Use normal value payloads for most code:

using Azkar.Eda;

public static class InventoryEvents
{
    public static readonly AzEvent<string> ItemAdded = new();
}

Use ref payloads for large structs or hot paths where copying matters:

using Azkar.Eda;

public readonly struct HitReport
{
    public readonly int TargetId;
    public readonly float Damage;

    public HitReport(int targetId, float damage)
    {
        TargetId = targetId;
        Damage = damage;
    }
}

public static class CombatEvents
{
    public static readonly AzEventRef<HitReport> HitResolved = new();
}

Ref event handlers should treat the payload as read-only. The Ref<T> event types are intended for struct payloads.

Main Thread And Off Thread

Be conservative in Unity:

  • Touch UnityEngine.Object, scene objects, UI, transforms, and most Unity APIs on the main thread.
  • Prefer invoking gameplay-facing events on the main thread.
  • If worker code produces data, queue the result and publish from the main thread.
  • Use state writer methods such as SourceSet when you need distinct-until-changed state updates.

Threaded code should move plain data between threads, not Unity object references.

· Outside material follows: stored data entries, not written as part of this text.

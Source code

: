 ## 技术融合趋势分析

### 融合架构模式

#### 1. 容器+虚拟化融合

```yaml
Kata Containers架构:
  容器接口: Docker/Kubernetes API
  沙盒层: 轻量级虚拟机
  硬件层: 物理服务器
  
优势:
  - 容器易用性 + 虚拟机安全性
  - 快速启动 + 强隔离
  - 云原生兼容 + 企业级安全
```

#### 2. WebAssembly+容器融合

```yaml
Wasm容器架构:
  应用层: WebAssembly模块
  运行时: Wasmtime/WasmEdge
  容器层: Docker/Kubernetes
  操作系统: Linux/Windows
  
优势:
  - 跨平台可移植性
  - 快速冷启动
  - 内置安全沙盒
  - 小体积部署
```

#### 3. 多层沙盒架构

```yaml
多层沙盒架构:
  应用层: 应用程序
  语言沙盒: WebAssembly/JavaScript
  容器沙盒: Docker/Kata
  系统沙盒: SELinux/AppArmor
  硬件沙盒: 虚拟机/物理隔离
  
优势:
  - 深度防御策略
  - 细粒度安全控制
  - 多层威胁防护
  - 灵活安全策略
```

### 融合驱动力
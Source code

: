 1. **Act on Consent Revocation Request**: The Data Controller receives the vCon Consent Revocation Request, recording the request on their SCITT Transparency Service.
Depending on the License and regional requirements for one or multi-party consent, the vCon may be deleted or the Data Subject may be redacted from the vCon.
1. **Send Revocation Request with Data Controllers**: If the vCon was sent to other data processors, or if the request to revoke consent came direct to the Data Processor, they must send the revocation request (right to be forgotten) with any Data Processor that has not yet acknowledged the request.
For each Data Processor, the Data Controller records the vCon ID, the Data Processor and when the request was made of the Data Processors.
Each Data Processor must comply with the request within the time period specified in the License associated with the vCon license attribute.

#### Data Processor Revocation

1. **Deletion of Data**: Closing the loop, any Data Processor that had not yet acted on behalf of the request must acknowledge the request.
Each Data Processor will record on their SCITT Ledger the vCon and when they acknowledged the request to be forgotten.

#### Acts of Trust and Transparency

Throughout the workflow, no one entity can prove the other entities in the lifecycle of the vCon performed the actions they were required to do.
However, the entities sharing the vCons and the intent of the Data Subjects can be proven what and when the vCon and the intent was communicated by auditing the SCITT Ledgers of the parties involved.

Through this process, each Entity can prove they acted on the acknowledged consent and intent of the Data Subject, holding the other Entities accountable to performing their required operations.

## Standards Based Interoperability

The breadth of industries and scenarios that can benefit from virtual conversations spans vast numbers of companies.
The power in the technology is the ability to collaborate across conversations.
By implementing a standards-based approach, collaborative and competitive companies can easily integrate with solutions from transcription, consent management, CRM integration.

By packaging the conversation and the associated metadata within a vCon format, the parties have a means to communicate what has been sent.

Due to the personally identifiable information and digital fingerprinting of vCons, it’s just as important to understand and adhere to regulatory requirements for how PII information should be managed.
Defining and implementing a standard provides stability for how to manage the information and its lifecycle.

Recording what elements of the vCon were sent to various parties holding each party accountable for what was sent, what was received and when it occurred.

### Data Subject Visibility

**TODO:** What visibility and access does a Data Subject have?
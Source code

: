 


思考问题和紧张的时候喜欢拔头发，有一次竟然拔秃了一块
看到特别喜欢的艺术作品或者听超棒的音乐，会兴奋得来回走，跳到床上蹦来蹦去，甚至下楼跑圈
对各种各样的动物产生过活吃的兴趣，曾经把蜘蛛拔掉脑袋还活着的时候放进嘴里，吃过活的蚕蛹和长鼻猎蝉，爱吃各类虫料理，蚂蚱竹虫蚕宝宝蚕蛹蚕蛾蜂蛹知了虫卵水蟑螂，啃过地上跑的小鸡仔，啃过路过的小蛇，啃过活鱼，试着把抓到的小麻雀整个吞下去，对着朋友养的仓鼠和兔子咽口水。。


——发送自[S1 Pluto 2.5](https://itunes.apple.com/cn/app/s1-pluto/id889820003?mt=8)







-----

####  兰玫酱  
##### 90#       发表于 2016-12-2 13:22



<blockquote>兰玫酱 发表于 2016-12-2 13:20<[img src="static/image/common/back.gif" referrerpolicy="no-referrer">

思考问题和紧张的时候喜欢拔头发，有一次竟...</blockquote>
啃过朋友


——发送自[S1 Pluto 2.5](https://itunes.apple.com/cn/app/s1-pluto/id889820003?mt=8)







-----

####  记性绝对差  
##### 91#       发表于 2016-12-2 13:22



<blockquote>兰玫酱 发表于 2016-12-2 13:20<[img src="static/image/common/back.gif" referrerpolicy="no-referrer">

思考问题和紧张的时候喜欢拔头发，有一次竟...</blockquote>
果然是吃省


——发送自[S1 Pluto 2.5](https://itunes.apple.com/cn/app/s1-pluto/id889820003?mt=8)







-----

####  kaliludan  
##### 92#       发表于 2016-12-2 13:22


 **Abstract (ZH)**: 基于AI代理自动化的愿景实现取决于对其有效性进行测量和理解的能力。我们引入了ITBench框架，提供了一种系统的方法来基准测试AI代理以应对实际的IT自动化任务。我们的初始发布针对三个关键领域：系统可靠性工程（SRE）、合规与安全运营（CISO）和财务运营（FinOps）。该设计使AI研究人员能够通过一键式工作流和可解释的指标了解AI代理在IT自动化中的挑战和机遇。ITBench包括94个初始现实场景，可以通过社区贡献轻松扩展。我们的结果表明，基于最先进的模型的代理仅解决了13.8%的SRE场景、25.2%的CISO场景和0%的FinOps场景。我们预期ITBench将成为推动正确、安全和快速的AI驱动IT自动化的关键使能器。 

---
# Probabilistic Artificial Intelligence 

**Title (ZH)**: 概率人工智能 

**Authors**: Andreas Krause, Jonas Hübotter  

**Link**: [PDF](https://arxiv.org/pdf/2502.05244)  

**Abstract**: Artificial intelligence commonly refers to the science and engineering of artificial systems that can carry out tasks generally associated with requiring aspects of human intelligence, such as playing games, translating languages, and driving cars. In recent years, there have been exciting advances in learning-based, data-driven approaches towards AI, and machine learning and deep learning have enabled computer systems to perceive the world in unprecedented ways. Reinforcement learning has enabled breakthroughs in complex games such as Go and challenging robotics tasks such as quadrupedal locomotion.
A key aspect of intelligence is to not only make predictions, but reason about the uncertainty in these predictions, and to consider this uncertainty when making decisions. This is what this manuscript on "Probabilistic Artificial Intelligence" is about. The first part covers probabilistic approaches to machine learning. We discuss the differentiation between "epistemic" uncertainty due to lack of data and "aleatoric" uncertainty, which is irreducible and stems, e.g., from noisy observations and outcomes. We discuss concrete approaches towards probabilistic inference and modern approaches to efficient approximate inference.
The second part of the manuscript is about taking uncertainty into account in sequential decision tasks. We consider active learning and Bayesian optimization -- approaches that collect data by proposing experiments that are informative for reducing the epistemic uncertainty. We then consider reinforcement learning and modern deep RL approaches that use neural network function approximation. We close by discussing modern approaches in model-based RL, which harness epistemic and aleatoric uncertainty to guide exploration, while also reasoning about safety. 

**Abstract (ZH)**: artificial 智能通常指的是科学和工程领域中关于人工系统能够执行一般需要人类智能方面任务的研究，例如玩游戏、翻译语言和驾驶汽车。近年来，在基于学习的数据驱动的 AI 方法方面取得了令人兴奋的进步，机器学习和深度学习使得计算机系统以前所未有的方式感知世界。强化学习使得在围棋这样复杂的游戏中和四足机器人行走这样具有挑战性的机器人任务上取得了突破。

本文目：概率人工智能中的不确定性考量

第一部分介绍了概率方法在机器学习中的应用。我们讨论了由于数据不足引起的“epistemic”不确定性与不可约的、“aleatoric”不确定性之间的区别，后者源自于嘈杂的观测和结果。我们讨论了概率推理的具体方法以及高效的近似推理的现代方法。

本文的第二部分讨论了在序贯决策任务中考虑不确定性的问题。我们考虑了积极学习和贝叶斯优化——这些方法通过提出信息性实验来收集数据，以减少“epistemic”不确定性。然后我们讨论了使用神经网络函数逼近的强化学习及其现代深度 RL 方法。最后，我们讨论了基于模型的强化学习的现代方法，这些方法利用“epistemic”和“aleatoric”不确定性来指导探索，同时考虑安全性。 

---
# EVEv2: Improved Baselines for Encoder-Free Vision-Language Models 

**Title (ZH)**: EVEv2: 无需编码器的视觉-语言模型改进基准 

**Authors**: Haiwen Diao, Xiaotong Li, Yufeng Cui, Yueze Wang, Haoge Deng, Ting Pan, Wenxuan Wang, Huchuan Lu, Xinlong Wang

using System.Collections.Concurrent;
using UnityEngine;
using Azkar.Eda;

public sealed class MainThreadEventPump : MonoBehaviour
{
    private readonly ConcurrentQueue<int> _scores = new();

    public void EnqueueScoreFromWorker(int score)
    {
        _scores.Enqueue(score);
    }

    private void Update()
    {
        while (_scores.TryDequeue(out int score))
        {
            GameEvents.ScoreChanged.Invoke(score);
        }
    }
}

Common Unity Lifecycle Patterns

For scene object listeners, subscribe in OnEnable and dispose in OnDisable.

using UnityEngine;
using Azkar.Eda;

public sealed class EnemyView : MonoBehaviour
{
    private readonly AzEventTokenBag _tokens = new();

    private void OnEnable()
    {
        EnemyEvents.Spawned.Subscribe(OnEnemySpawned).AddTo(_tokens);
    }

    private void OnDisable()
    {
        _tokens.DisposeAll();
    }

    private void OnEnemySpawned(int enemyId) { }
}

For objects that subscribe once and live until destroyed, Awake plus OnDestroy is also fine.

using UnityEngine;
using Azkar.Eda;

public sealed class AppLifetimeListener : MonoBehaviour
{
    private readonly AzEventTokenBag _tokens = new();

    private void Awake()
    {
        AppEvents.Quitting.Subscribe(OnQuitting).AddTo(_tokens);
    }

    private void OnDestroy()
    {
        _tokens.DisposeAll();
    }

    private void OnQuitting() { }
}

For temporary UI screens, let the screen own its bag. When the screen closes, dispose the bag.